Task details:
Give back only the line containing "### 배포 실패 시 확인사항" and every line after it through the end of the data below, transcribed exactly.

Exercise input:
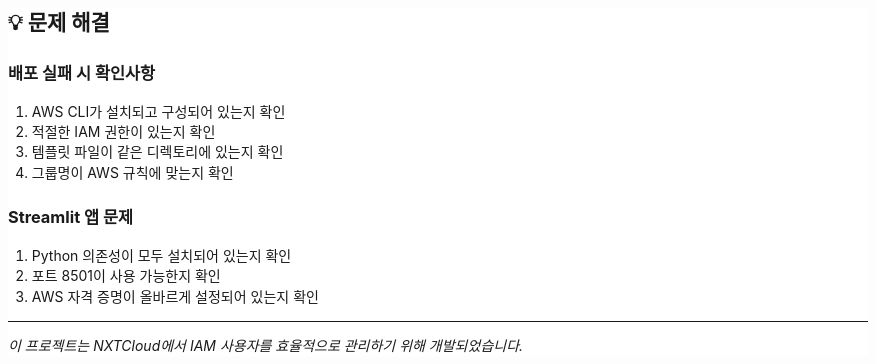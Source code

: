 ## 💡 문제 해결

### 배포 실패 시 확인사항

1. AWS CLI가 설치되고 구성되어 있는지 확인
2. 적절한 IAM 권한이 있는지 확인
3. 템플릿 파일이 같은 디렉토리에 있는지 확인
4. 그룹명이 AWS 규칙에 맞는지 확인

### Streamlit 앱 문제

1. Python 의존성이 모두 설치되어 있는지 확인
2. 포트 8501이 사용 가능한지 확인
3. AWS 자격 증명이 올바르게 설정되어 있는지 확인

---

_이 프로젝트는 NXTCloud에서 IAM 사용자를 효율적으로 관리하기 위해 개발되었습니다._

Answer section:
### 배포 실패 시 확인사항

1. AWS CLI가 설치되고 구성되어 있는지 확인
2. 적절한 IAM 권한이 있는지 확인
3. 템플릿 파일이 같은 디렉토리에 있는지 확인
4. 그룹명이 AWS 규칙에 맞는지 확인

### Streamlit 앱 문제

1. Python 의존성이 모두 설치되어 있는지 확인
2. 포트 8501이 사용 가능한지 확인
3. AWS 자격 증명이 올바르게 설정되어 있는지 확인

---

_이 프로젝트는 NXTCloud에서 IAM 사용자를 효율적으로 관리하기 위해 개발되었습니다._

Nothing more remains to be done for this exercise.